The monad, autopoiesis and Christmas

If you were listening, the season brought the usual surge of Christmas music through all manner of electromagnetic transmission, wired and wireless, causing me to remember again my mild preoccupation with one tune in particular, namely – Do You Hear What I Hear? For the past few years I found myself listening more closely to the lyrics of this piece because, for me, they created an image related to the many things I have written about mathematics and cognition. I decided this year to try to pin down my thoughts more clearly, and share them.
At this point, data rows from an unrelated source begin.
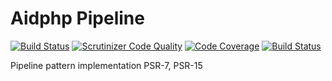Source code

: # Aidphp Pipeline

[![Build Status](https://scrutinizer-ci.com/g/aidphp/pipeline/badges/build.png?b=master)](https://scrutinizer-ci.com/g/aidphp/pipeline/build-status/master)
[![Scrutinizer Code Quality](https://scrutinizer-ci.com/g/aidphp/pipeline/badges/quality-score.png?b=master)](https://scrutinizer-ci.com/g/aidphp/pipeline/?branch=master)
[![Code Coverage](https://scrutinizer-ci.com/g/aidphp/pipeline/badges/coverage.png?b=master)](https://scrutinizer-ci.com/g/aidphp/pipeline/?branch=master)
[![Build Status](https://travis-ci.org/aidphp/pipeline.svg?branch=master)](https://travis-ci.org/aidphp/pipeline)

Pipeline pattern implementation PSR-7, PSR-15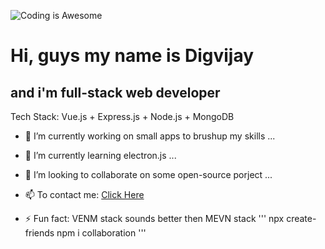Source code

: ![Coding is Awesome](https://media.giphy.com/media/ZVik7pBtu9dNS/giphy.gif)

# Hi, guys my name is Digvijay
## and i'm full-stack web developer

Tech Stack: Vue.js + Express.js + Node.js + MongoDB


- 🔭 I’m currently working on small apps to brushup my skills ...
- 🌱 I’m currently learning electron.js ...
- 👯 I’m looking to collaborate on some open-source porject ...

- 📫 To contact me: [Click Here](https://pulsatingbirds.com)
- ⚡ Fun fact: VENM stack sounds better then MEVN stack 
'''
npx create-friends <some-one-who-code>
npm i collaboration
'''

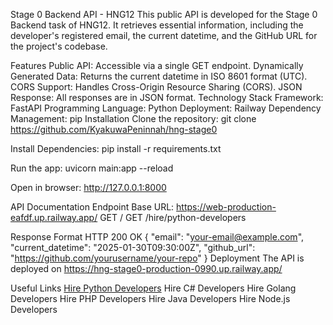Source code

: Stage 0 Backend API - HNG12
This public API is developed for the Stage 0 Backend task of HNG12. It retrieves essential information, including the developer's registered email, the current datetime, and the GitHub URL for the project's codebase.

Features
Public API: Accessible via a single GET endpoint.
Dynamically Generated Data: Returns the current datetime in ISO 8601 format (UTC).
CORS Support: Handles Cross-Origin Resource Sharing (CORS).
JSON Response: All responses are in JSON format.
Technology Stack
Framework: FastAPI
Programming Language: Python
Deployment: Railway
Dependency Management: pip
Installation
Clone the repository: git clone https://github.com/KyakuwaPeninnah/hng-stage0

Install Dependencies: pip install -r requirements.txt

Run the app: uvicorn main:app --reload

Open in browser: http://127.0.0.1:8000

API Documentation
Endpoint
Base URL:
https://web-production-eafdf.up.railway.app/
GET /
GET /hire/python-developers

Response Format
HTTP 200 OK
{
  "email": "your-email@example.com",
  "current_datetime": "2025-01-30T09:30:00Z",
  "github_url": "https://github.com/yourusername/your-repo"
}
Deployment
The API is deployed on https://hng-stage0-production-0990.up.railway.app/

Useful Links
[Hire Python Developers](https://hng.tech/hire/python-developers)
Hire C# Developers
Hire Golang Developers
Hire PHP Developers
Hire Java Developers
Hire Node.js Developers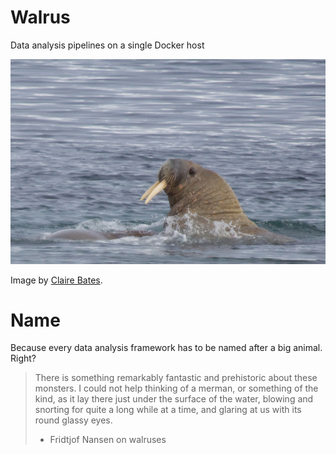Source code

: # Walrus
Data analysis pipelines on a single Docker host

![walrus.jpg](walrus.jpg)

Image by [Claire Bates](https://www.flickr.com/photos/13634528@N07/3740697798/in/photolist-6Gy48C-88RXMi-2HWbmX-88dNkA-7Wp4jK-6Gy3Xu-2J23nQ-2J1pzd-2HWD4D-C9UFe-4XLCPH-c6ee9Y-2J1Hd1-nvq94z-2HWrpK-2HVUqX-4zWd3f-efUssu-612vGz-6FT1gy-9rrWvq-2HWPmH-5TxTHQ-2J1vMu-2HWjxP-6VFzzB-6z39PL-2J1SQw-21Scs-4LWTNy-dn5gCs-2HWo3v-2HWMfg-4F7nGW-amSXUp-2HW8eP-2J1Qi5-FWwPz-4JxKnv-4Bgp5Y-ndpXu-9e5DYx-2HWhP4-kn82BD-677cTF-4nzp9v-91tC26-8R5krU-dhmPuC-4WW1pR). 

# Name
Because every data analysis framework has to be named after a big animal.
Right? 

> There is something remarkably fantastic and prehistoric about these monsters. I could not help thinking of a merman, or something of the kind, as it lay there just under the surface of the water, blowing and snorting for quite a long while at a time, and glaring at us with its round glassy eyes. 
> - Fridtjof Nansen on walruses 
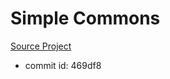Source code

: Simple Commons
==============

[Source Project](https://github.com/SimpleMobileTools/Simple-Commons)
- commit id: 469df8
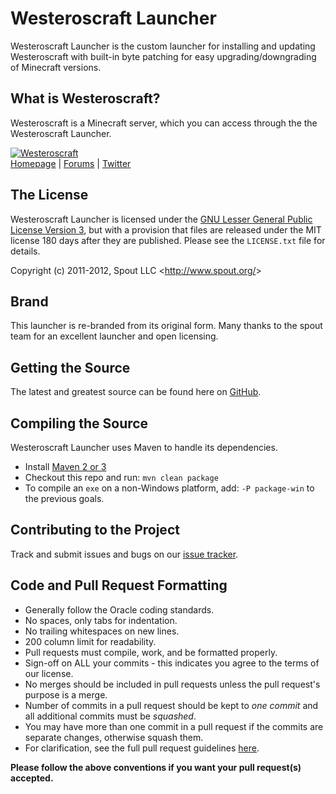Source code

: Westeroscraft Launcher
===================
Westeroscraft Launcher is the custom launcher for installing and updating Westeroscraft with built-in byte patching for easy upgrading/downgrading of Minecraft versions.

## What is Westeroscraft?
Westeroscraft is a Minecraft server, which you can access through the the Westeroscraft Launcher.

[![Westeroscraft][Logo]][Homepage]  
[Homepage] | [Forums] | [Twitter]

## The License
Westeroscraft Launcher is licensed under the [GNU Lesser General Public License Version 3][License], but with a provision that files are released under the MIT license 180 days after they are published. Please see the `LICENSE.txt` file for details.

Copyright (c) 2011-2012, Spout LLC <<http://www.spout.org/>>

## Brand
This launcher is re-branded from its original form. Many thanks to the spout team for an excellent launcher and open licensing.

## Getting the Source
The latest and greatest source can be found here on [GitHub][Source].

## Compiling the Source
Westeroscraft Launcher uses Maven to handle its dependencies.

* Install [Maven 2 or 3](http://maven.apache.org/download.html)
* Checkout this repo and run: `mvn clean package`
* To compile an `exe` on a non-Windows platform, add: `-P package-win` to the previous goals.

## Contributing to the Project
Track and submit issues and bugs on our [issue tracker][Issues].  

## Code and Pull Request Formatting
* Generally follow the Oracle coding standards.
* No spaces, only tabs for indentation.
* No trailing whitespaces on new lines.
* 200 column limit for readability.
* Pull requests must compile, work, and be formatted properly.
* Sign-off on ALL your commits - this indicates you agree to the terms of our license.
* No merges should be included in pull requests unless the pull request's purpose is a merge.
* Number of commits in a pull request should be kept to *one commit* and all additional commits must be *squashed*.
* You may have more than one commit in a pull request if the commits are separate changes, otherwise squash them.
* For clarification, see the full pull request guidelines [here](http://spout.in/prguide).

**Please follow the above conventions if you want your pull request(s) accepted.**

[Logo]: http://files.enjin.com/403550/westeroscraftbanner.png
[Homepage]: http://westeroscraft.com
[Forums]: http://www.westeroscraft.com/forum
[License]: http://cdn.spout.org/license/spoutv1.txt
[Source]: https://github.com/GameOfBlocks/WesteroscraftLauncher
[Issues]: http://github.com/GameOfBlocks/WesteroscraftLauncher/issues
[Twitter]: http://twitter.com/WesterosCraft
The song describes the ‘transfer of information,’ if you will, that moves through the wind to the lambs, from the lambs to a shepherd, from the shepherd to the king, and finally from the king to the people. It goes like this:

Said the night wind to the little lamb
Do you see what I see
Way up in the sky little lamb
Do you see what I see
A star, a star
Dancing in the night
With a tail as big as a kite
With a tail as big as a kite

Said the little lamb to the shepherd boy
Do you hear what I hear
Ringing through the sky shepherd boy
Do you hear what I hear
A song, a song
High above the trees
With a voice as big as the sea
With a voice as big as the sea

Said the shepherd boy to the mighty king
Do you know what I know
In your palace wall mighty king
Do you know what I know
A child, a child
Shivers in the cold
Let us bring him silver and gold
Let us bring him silver and gold

Said the king to the people everywhere
Listen to what I say
Pray for peace people everywhere
Listen to what I say
The child, the child
Sleeping in the night
He will bring us goodness and light
He will bring us goodness and light

The wind perceives and communicates what it sees to the lamb. The lamb hears the wind, as a song, a formulation, and somehow communicates what he hears to the boy. The boy then knows something, has a fully conscious perception, which he brings to the king (the one responsible for organizing the human world) and from there it is broadcast so that everyone knows.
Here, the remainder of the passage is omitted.